Researchers from Stanford, EPFL, and UNC introduce Weak-for-Robust Harnessing, W4S, a brand new Reinforcement Studying RL framework that trains a small meta-agent to design and refine code workflows that decision a stronger executor mannequin. The meta-agent doesn’t tremendous tune the robust mannequin, it learns to orchestrate it. W4S formalizes workflow design as a multi flip Markov choice course of, and trains the meta-agent with a way known as Reinforcement Studying for Agentic Workflow Optimization, RLAO. The analysis crew reviews constant features throughout 11 benchmarks with a 7B meta-agent skilled for about 1 GPU hour.


W4S operates in turns. The state incorporates job directions, the present workflow program, and suggestions from prior executions. An motion has 2 elements, an evaluation of what to vary, and new Python workflow code that implements these modifications. The setting executes the code on validation objects, returns accuracy and failure instances, and offers a brand new state for the subsequent flip. The meta-agent can run a fast self examine on one pattern, if errors come up it makes an attempt as much as 3 repairs, if errors persist the motion is skipped. This loop offers studying sign with out touching the weights of the robust executor.


W4S runs as an iterative loop
- Workflow era: The weak meta agent writes a brand new workflow that leverages the robust mannequin, expressed as executable Python code.

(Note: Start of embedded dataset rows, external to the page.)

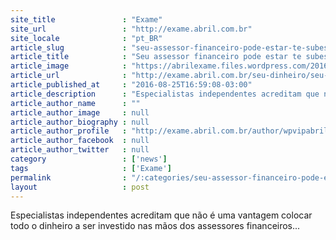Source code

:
 ```yaml
---
site_title               : "Exame"
site_url                 : "http://exame.abril.com.br"
site_locale              : "pt_BR"
article_slug             : "seu-assessor-financeiro-pode-estar-te-subestimando"
article_title            : "Seu assessor financeiro pode estar te subestimando"
article_image            : "https://abrilexame.files.wordpress.com/2016/09/size_960_16_9_moedas46.jpg?quality=70&strip=all&w=960"
article_url              : "http://exame.abril.com.br/seu-dinheiro/seu-assessor-financeiro-pode-estar-te-subestimando/"
article_published_at     : "2016-08-25T16:59:08-03:00"
article_description      : "Especialistas independentes acreditam que não é uma vantagem colocar todo o dinheiro a ser investido nas mãos dos assessores financeiros..."
article_author_name      : ""
article_author_image     : null
article_author_biography : null
article_author_profile   : "http://exame.abril.com.br/author/wpvipabril/"
article_author_facebook  : null
article_author_twitter   : null
category                 : ['news']
tags                     : ['Exame']
permalink                : "/:categories/seu-assessor-financeiro-pode-estar-te-subestimando/"
layout                   : post
---
```


Especialistas independentes acreditam que não é uma vantagem colocar todo o dinheiro a ser investido nas mãos dos assessores financeiros...
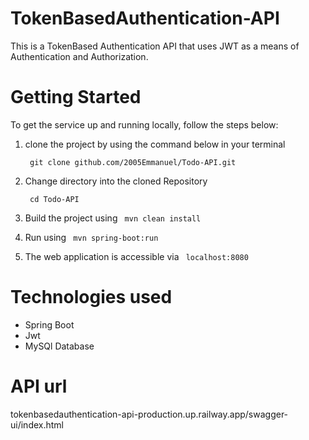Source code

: # TokenBasedAuthentication-API
This is a TokenBased Authentication API that uses JWT as a means of Authentication and Authorization. 


# Getting Started
  To get the service up and running locally, follow the steps below:

   1. clone the project by using the command
      below in your terminal
    
       ```  git clone github.com/2005Emmanuel/Todo-API.git  ```
    
   2. Change directory into the cloned Repository
   
       ```  cd Todo-API  ```
    
   3. Build the project using  ```  mvn clean install  ```

   4. Run using ```  mvn spring-boot:run  ```

   5. The web application is accessible via ```  localhost:8080  ``` 


#  Technologies used

 -   Spring Boot
 -   Jwt
 -   MySQl Database


#  API url
  tokenbasedauthentication-api-production.up.railway.app/swagger-ui/index.html

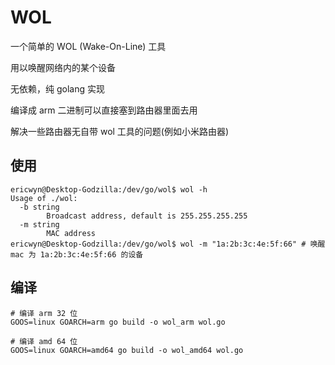 # WOL
一个简单的 WOL (Wake-On-Line) 工具

用以唤醒网络内的某个设备

无依赖，纯 golang 实现

编译成 arm 二进制可以直接塞到路由器里面去用

解决一些路由器无自带 wol 工具的问题(例如小米路由器)

## 使用
```shell
ericwyn@Desktop-Godzilla:/dev/go/wol$ wol -h
Usage of ./wol:
  -b string
        Broadcast address, default is 255.255.255.255
  -m string
        MAC address
ericwyn@Desktop-Godzilla:/dev/go/wol$ wol -m "1a:2b:3c:4e:5f:66" # 唤醒 mac 为 1a:2b:3c:4e:5f:66 的设备
```

## 编译
```shell
# 编译 arm 32 位
GOOS=linux GOARCH=arm go build -o wol_arm wol.go

# 编译 amd 64 位
GOOS=linux GOARCH=amd64 go build -o wol_amd64 wol.go
```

- Execution and suggestions: The robust mannequin executes the workflow on validation samples, then returns accuracy and error instances as suggestions.

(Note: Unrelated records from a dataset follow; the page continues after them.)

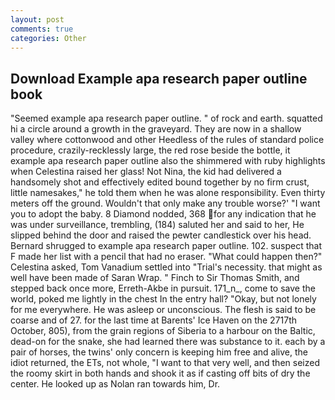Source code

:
 ```yaml
---
layout: post
comments: true
categories: Other
---
```


## Download Example apa research paper outline book

"Seemed example apa research paper outline. " of rock and earth. squatted hi a circle around a growth in the graveyard. They are now in a shallow valley where cottonwood and other Heedless of the rules of standard police procedure, crazily-recklessly large, the red rose beside the bottle, it example apa research paper outline also the shimmered with ruby highlights when Celestina raised her glass! Not Nina, the kid had delivered a handsomely shot and effectively edited bound together by no firm crust, little namesakes," he told them when he was alone responsibility. Even thirty meters off the ground. Wouldn't that only make any trouble worse?' "I want you to adopt the baby. 8 Diamond nodded, 368 for any indication that he was under surveillance, trembling, (184) saluted her and said to her, He slipped behind the door and raised the pewter candlestick over his head. Bernard shrugged to example apa research paper outline. 102. suspect that F made her list with a pencil that had no eraser. "What could happen then?" Celestina asked, Tom Vanadium settled into "Trial's necessity. that might as well have been made of Saran Wrap. " Finch to Sir Thomas Smith, and stepped back once more, Erreth-Akbe in pursuit. 171_n_, come to save the world, poked me lightly in the chest In the entry hall? "Okay, but not lonely for me everywhere. He was asleep or unconscious. The flesh is said to be coarse and of 27. for the last time at Barents' Ice Haven on the 2717th October, 805), from the grain regions of Siberia to a harbour on the Baltic, dead-on for the snake, she had learned there was substance to it. each by a pair of horses, the twins' only concern is keeping him free and alive, the idiot returned, the ETs, not whole, "I want to that very well, and then seized the roomy skirt in both hands and shook it as if casting off bits of dry the center. He looked up as Nolan ran towards him, Dr.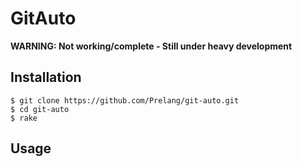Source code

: # GitAuto

**WARNING: Not working/complete - Still under heavy development**

## Installation

```Shell
$ git clone https://github.com/Prelang/git-auto.git
$ cd git-auto
$ rake
```

## Usage



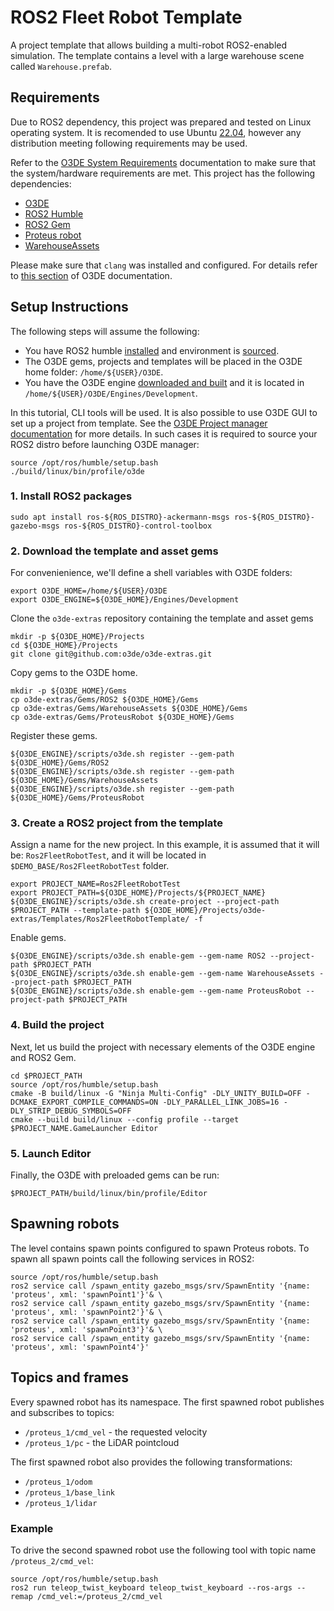 # ROS2 Fleet Robot Template

A project template that allows building a multi-robot ROS2-enabled simulation. The template contains a level with a large warehouse scene called `Warehouse.prefab`. 

## Requirements

Due to ROS2 dependency, this project was prepared and tested on Linux operating system. It is recomended to use Ubuntu [22.04](https://www.releases.ubuntu.com/22.04/), however any distribution meeting following requirements may be used.

Refer to the [O3DE System Requirements](https://www.o3de.org/docs/welcome-guide/requirements/) documentation to make sure that the system/hardware requirements are met. 
This project has the following dependencies:

- [O3DE](https://github.com/o3de/o3de)
- [ROS2 Humble](https://www.ros.org)
- [ROS2 Gem](https://github.com/o3de/o3de-extras/tree/development/Gems/ROS2)
- [Proteus robot](https://github.com/o3de/o3de-extras/tree/development/Gems/ProteusRobot)
- [WarehouseAssets](https://github.com/o3de/o3de-extras/tree/development/Gems/WarehouseAssets)

Please make sure that `clang` was installed and configured. For details refer to [this section](https://www.o3de.org/docs/welcome-guide/requirements/#linux) of O3DE documentation.

## Setup Instructions

The following steps will assume the following:

- You have ROS2 humble [installed](https://docs.ros.org/en/humble/Installation.html) and environment is [sourced](https://docs.ros.org/en/humble/Tutorials/Beginner-CLI-Tools/Configuring-ROS2-Environment.html#source-the-setup-files).
- The O3DE gems, projects and templates will be placed in the O3DE home folder: `/home/${USER}/O3DE`.
- You have the O3DE engine [downloaded and built](https://www.o3de.org/docs/welcome-guide/setup/setup-from-github) and it is located in `/home/${USER}/O3DE/Engines/Development`.

In this tutorial, CLI tools will be used. It is also possible to use O3DE GUI to set up a project from template. See the [O3DE Project manager documentation](https://www.o3de.org/docs/user-guide/project-config/project-manager/) for more details. In such cases it is required to source your ROS2 distro before launching O3DE manager:

```shell
source /opt/ros/humble/setup.bash
./build/linux/bin/profile/o3de
```

### 1. Install ROS2 packages

```shell
sudo apt install ros-${ROS_DISTRO}-ackermann-msgs ros-${ROS_DISTRO}-gazebo-msgs ros-${ROS_DISTRO}-control-toolbox
```

### 2. Download the template and asset gems

For convenienience, we'll define a shell variables with O3DE folders:

```shell
export O3DE_HOME=/home/${USER}/O3DE
export O3DE_ENGINE=${O3DE_HOME}/Engines/Development
```

Clone the `o3de-extras` repository containing the template and asset gems

```shell
mkdir -p ${O3DE_HOME}/Projects
cd ${O3DE_HOME}/Projects
git clone git@github.com:o3de/o3de-extras.git
```

Copy gems to the O3DE home.

```shell
mkdir -p ${O3DE_HOME}/Gems
cp o3de-extras/Gems/ROS2 ${O3DE_HOME}/Gems
cp o3de-extras/Gems/WarehouseAssets ${O3DE_HOME}/Gems
cp o3de-extras/Gems/ProteusRobot ${O3DE_HOME}/Gems
```

Register these gems.

```shell
${O3DE_ENGINE}/scripts/o3de.sh register --gem-path ${O3DE_HOME}/Gems/ROS2
${O3DE_ENGINE}/scripts/o3de.sh register --gem-path ${O3DE_HOME}/Gems/WarehouseAssets
${O3DE_ENGINE}/scripts/o3de.sh register --gem-path ${O3DE_HOME}/Gems/ProteusRobot
```

### 3. Create a ROS2 project from the template

Assign a name for the new project. In this example, it is assumed that it will be: `Ros2FleetRobotTest`, and it will be located in `$DEMO_BASE/Ros2FleetRobotTest` folder. 

```shell
export PROJECT_NAME=Ros2FleetRobotTest
export PROJECT_PATH=${O3DE_HOME}/Projects/${PROJECT_NAME}
${O3DE_ENGINE}/scripts/o3de.sh create-project --project-path $PROJECT_PATH --template-path ${O3DE_HOME}/Projects/o3de-extras/Templates/Ros2FleetRobotTemplate/ -f 
```

Enable gems.

```shell
${O3DE_ENGINE}/scripts/o3de.sh enable-gem --gem-name ROS2 --project-path $PROJECT_PATH
${O3DE_ENGINE}/scripts/o3de.sh enable-gem --gem-name WarehouseAssets --project-path $PROJECT_PATH
${O3DE_ENGINE}/scripts/o3de.sh enable-gem --gem-name ProteusRobot --project-path $PROJECT_PATH
```

### 4. Build the project

Next, let us build the project with necessary elements of the O3DE engine and ROS2 Gem.

```shell
cd $PROJECT_PATH
source /opt/ros/humble/setup.bash
cmake -B build/linux -G "Ninja Multi-Config" -DLY_UNITY_BUILD=OFF -DCMAKE_EXPORT_COMPILE_COMMANDS=ON -DLY_PARALLEL_LINK_JOBS=16 -DLY_STRIP_DEBUG_SYMBOLS=OFF
cmake --build build/linux --config profile --target $PROJECT_NAME.GameLauncher Editor
```

### 5. Launch Editor

Finally, the O3DE with preloaded gems can be run:

```shell
$PROJECT_PATH/build/linux/bin/profile/Editor
```

## Spawning robots

The level contains spawn points configured to spawn Proteus robots.
To spawn all spawn points call the following services in ROS2:

```shell
source /opt/ros/humble/setup.bash
ros2 service call /spawn_entity gazebo_msgs/srv/SpawnEntity '{name: 'proteus', xml: 'spawnPoint1'}'& \
ros2 service call /spawn_entity gazebo_msgs/srv/SpawnEntity '{name: 'proteus', xml: 'spawnPoint2'}'& \
ros2 service call /spawn_entity gazebo_msgs/srv/SpawnEntity '{name: 'proteus', xml: 'spawnPoint3'}'& \
ros2 service call /spawn_entity gazebo_msgs/srv/SpawnEntity '{name: 'proteus', xml: 'spawnPoint4'}'
```

## Topics and frames

Every spawned robot has its namespace.
The first spawned robot publishes and subscribes to topics:

- `/proteus_1/cmd_vel` - the requested velocity
- `/proteus_1/pc` - the LiDAR pointcloud

The first spawned robot also provides the following transformations:

- `/proteus_1/odom`
- `/proteus_1/base_link`
- `/proteus_1/lidar`

### Example

To drive the second spawned robot use the following tool with topic name `/proteus_2/cmd_vel`:

```shell
source /opt/ros/humble/setup.bash
ros2 run teleop_twist_keyboard teleop_twist_keyboard --ros-args --remap /cmd_vel:=/proteus_2/cmd_vel
```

- Refinement: The meta agent makes use of the suggestions to replace the evaluation and the workflow, then repeats the loop.

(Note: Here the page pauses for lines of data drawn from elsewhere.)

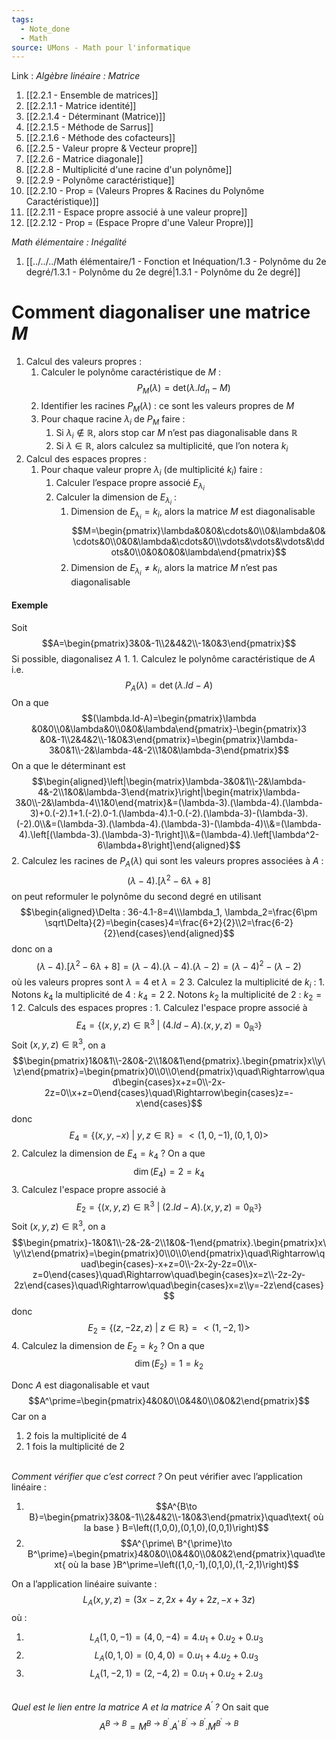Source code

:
 ```yaml
---
tags:
  - Note_done
  - Math
source: UMons - Math pour l'informatique
---
```


Link :
_Algèbre linéaire : Matrice_
1. [[2.2.1 - Ensemble de matrices]]
2. [[2.2.1.1 - Matrice identité]]
3. [[2.2.1.4 - Déterminant (Matrice)]]
4. [[2.2.1.5 - Méthode de Sarrus]]
5. [[2.2.1.6 - Méthode des cofacteurs]]
6. [[2.2.5 - Valeur propre & Vecteur propre]]
7. [[2.2.6 - Matrice diagonale]]
8. [[2.2.8 - Multiplicité d'une racine d'un polynôme]]
9. [[2.2.9 - Polynôme caractéristique]]
10. [[2.2.10 - Prop = (Valeurs Propres & Racines du Polynôme Caractéristique)]]
11. [[2.2.11 - Espace propre associé à une valeur propre]]
12. [[2.2.12 - Prop = (Espace Propre d'une Valeur Propre)]]

_Math élémentaire : Inégalité_
1. [[../../../Math élémentaire/1 - Fonction et Inéquation/1.3 - Polynôme du 2e degré/1.3.1 - Polynôme du 2e degré|1.3.1 - Polynôme du 2e degré]]
# Comment diagonaliser une matrice $M$ 
1. Calcul des valeurs propres :
	1. Calculer le polynôme caractéristique de $M$ : $$P_M(\lambda)=\text{det}(\lambda.Id_n-M)$$
	2. Identifier les racines $P_M(\lambda)$ : ce sont les valeurs propres de $M$
	3. Pour chaque racine $\lambda_i$ de $P_M$ faire :
		1. Si $\lambda_i\notin\mathbb{R}$, alors stop car $M$ n’est pas diagonalisable dans $\mathbb{R}$ 
		2. Si $\lambda\in\mathbb{R}$, alors calculez sa multiplicité, que l’on notera $k_i$
2. Calcul des espaces propres :
	1. Pour chaque valeur propre $\lambda_i$ (de multiplicité $k_i$) faire : 
		1. Calculer l’espace propre associé $E_{\lambda_i}$ 
		2. Calculer la dimension de $E_{\lambda_i}$ :
			1. Dimension de $E_{\lambda_i} = k_i$, alors la matrice $M$ est diagonalisable $$M=\begin{pmatrix}\lambda&0&0&\cdots&0\\0&\lambda&0&\cdots&0\\0&0&\lambda&\cdots&0\\\vdots&\vdots&\vdots&\ddots&0\\0&0&0&0&\lambda\end{pmatrix}$$
			2. Dimension de $E_{\lambda_i}\neq k_i$, alors la matrice $M$ n’est pas diagonalisable 

#### Exemple
Soit $$A=\begin{pmatrix}3&0&-1\\2&4&2\\-1&0&3\end{pmatrix}$$ Si possible, diagonalisez $A$ 
1. 
	1. Calculez le polynôme caractéristique de $A$ i.e. $$P_A(\lambda)=\det(\lambda.Id-A)$$ On a que $$(\lambda.Id-A)=\begin{pmatrix}\lambda &0&0\\0&\lambda&0\\0&0&\lambda\end{pmatrix}-\begin{pmatrix}3 &0&-1\\2&4&2\\-1&0&3\end{pmatrix}=\begin{pmatrix}\lambda-3&0&1\\-2&\lambda-4&-2\\1&0&\lambda-3\end{pmatrix}$$ On a que le déterminant est $$\begin{aligned}\left|\begin{matrix}\lambda-3&0&1\\-2&\lambda-4&-2\\1&0&\lambda-3\end{matrix}\right|\begin{matrix}\lambda-3&0\\-2&\lambda-4\\1&0\end{matrix}&=(\lambda-3).(\lambda-4).(\lambda-3)+0.(-2).1+1.(-2).0-1.(\lambda-4).1-0.(-2).(\lambda-3)-(\lambda-3).(-2).0\\&=(\lambda-3).(\lambda-4).(\lambda-3)-(\lambda-4)\\&=(\lambda-4).\left[(\lambda-3).(\lambda-3)-1\right]\\&=(\lambda-4).\left[\lambda^2-6\lambda+8\right]\end{aligned}$$
	2. Calculez les racines de $P_A(\lambda)$ qui sont les valeurs propres associées à $A$ : $$(\lambda-4).\left[\lambda^2-6\lambda+8\right]$$ on peut reformuler le polynôme du second degré en utilisant $$\begin{aligned}\Delta : 36-4.1-8=4\\\lambda_1, \lambda_2=\frac{6\pm \sqrt\Delta}{2}=\begin{cases}4=\frac{6+2}{2}\\2=\frac{6-2}{2}\end{cases}\end{aligned}$$ donc on a $$(\lambda-4).\left[\lambda^2-6\lambda+8\right]=(\lambda-4).(\lambda-4).(\lambda-2)=(\lambda-4)^2-(\lambda-2)$$ où les valeurs propres sont $\lambda =4$ et $\lambda=2$ 
	3. Calculez la multiplicité de $k_i$ : 
		1. Notons $k_4$ la multiplicité de 4 : $k_4=2$
		2. Notons $k_2$ la multiplicité de 2 : $k_2=1$ 
2. Calculs des espaces propres :
	1. Calculez l'espace propre associé à $$E_4=\{(x,y,z)\in\mathbb{R}^3\ |\ (4.Id-A).(x,y,z)=0_{\mathbb{R}^3}\}$$ Soit $(x,y,z)\in\mathbb{R}^3$, on a $$\begin{pmatrix}1&0&1\\-2&0&-2\\1&0&1\end{pmatrix}.\begin{pmatrix}x\\y\\z\end{pmatrix}=\begin{pmatrix}0\\0\\0\end{pmatrix}\quad\Rightarrow\quad\begin{cases}x+z=0\\-2x-2z=0\\x+z=0\end{cases}\quad\Rightarrow\begin{cases}z=-x\end{cases}$$ donc $$E_4=\{(x,y,-x)\ |\ y,z\in\mathbb{R}\}=<(1,0,-1),(0,1,0)>$$
	2. Calculez la dimension de $E_4 = k_4$ ? On a que $$\dim(E_4)=2=k_4$$
	3. Calculez l'espace propre associé à $$E_2=\{(x,y,z)\in\mathbb{R}^3\ |\ (2.Id-A).(x,y,z)=0_{\mathbb{R}^3}\}$$ Soit $(x,y,z)\in\mathbb{R}^3$, on a $$\begin{pmatrix}-1&0&1\\-2&-2&-2\\1&0&-1\end{pmatrix}.\begin{pmatrix}x\\y\\z\end{pmatrix}=\begin{pmatrix}0\\0\\0\end{pmatrix}\quad\Rightarrow\quad\begin{cases}-x+z=0\\-2x-2y-2z=0\\x-z=0\end{cases}\quad\Rightarrow\quad\begin{cases}x=z\\-2z-2y-2z\end{cases}\quad\Rightarrow\quad\begin{cases}x=z\\y=-2z\end{cases}$$ donc $$E_2=\{(z,-2z,z)\ |\ z\in\mathbb{R}\}=<(1,-2,1)>$$
	4. Calculez la dimension de $E_2 = k_2$ ? On a que $$\dim(E_2)=1=k_2$$

Donc $A$ est diagonalisable et vaut $$A^\prime=\begin{pmatrix}4&0&0\\0&4&0\\0&0&2\end{pmatrix}$$ Car on a 
1. 2 fois la multiplicité de 4
2. 1 fois la multiplicité de 2

\
*Comment vérifier que c’est correct ?*
On peut vérifier avec l’application linéaire :
1. $$A^{B\to B}=\begin{pmatrix}3&0&-1\\2&4&2\\-1&0&3\end{pmatrix}\quad\text{ où la base } B=\left((1,0,0),(0,1,0),(0,0,1)\right)$$
2. $$A^{\prime\ B^{\prime}\to B^\prime}=\begin{pmatrix}4&0&0\\0&4&0\\0&0&2\end{pmatrix}\quad\text{ où la base }B^\prime=\left((1,0,-1),(0,1,0),(1,-2,1)\right)$$

On a l’application linéaire suivante : $$L_A(x,y,z)=(3x-z,2x+4y+2z,-x+3z)$$ où :
1. $$L_A(1,0,-1)=(4,0,-4)=4.u_1+0.u_2+0.u_3$$
2. $$L_A(0,1,0)=(0,4,0)=0.u_1+4.u_2+0.u_3$$
3. $$L_A(1,-2,1)=(2,-4,2)=0.u_1+0.u_2+2.u_3$$

\
*Quel est le lien entre la matrice $A$ et la matrice $A^\prime$ ?*
On sait que $$A^{B\to B}=M^{B\to B^\prime}.A^{\prime\ B^\prime\to B^\prime}.M^{B^\prime\to B}$$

Reinforcement Studying for Agentic Workflow Optimization (RLAO)
RLAO is an offline reinforcement studying process over multi flip trajectories. At every iteration, the system samples a number of candidate actions, retains one of the best performing motion to advance the state, and shops the others for coaching. The coverage is optimized with reward weighted regression. The reward is sparse and compares present validation accuracy to historical past, the next weight is given when the brand new outcome beats the earlier finest, a smaller weight is given when it beats the final iteration. This goal favors regular progress whereas controlling exploration price.


Understanding the Outcomes
On HumanEval with GPT-4o-mini as executor, W4S achieves Move@1 of 95.4, with about 33 minutes of workflow optimization, zero meta-agent API price, an optimization execution price of about 0.4 {dollars}, and about 2.7 minutes to execute the check set at about 0.5 {dollars}, for a complete of about 0.9 {dollars}. Below the identical executor, AFlow and ADAS path this quantity. The reported common features towards the strongest automated baseline vary from 2.9% to 24.6% throughout 11 benchmarks.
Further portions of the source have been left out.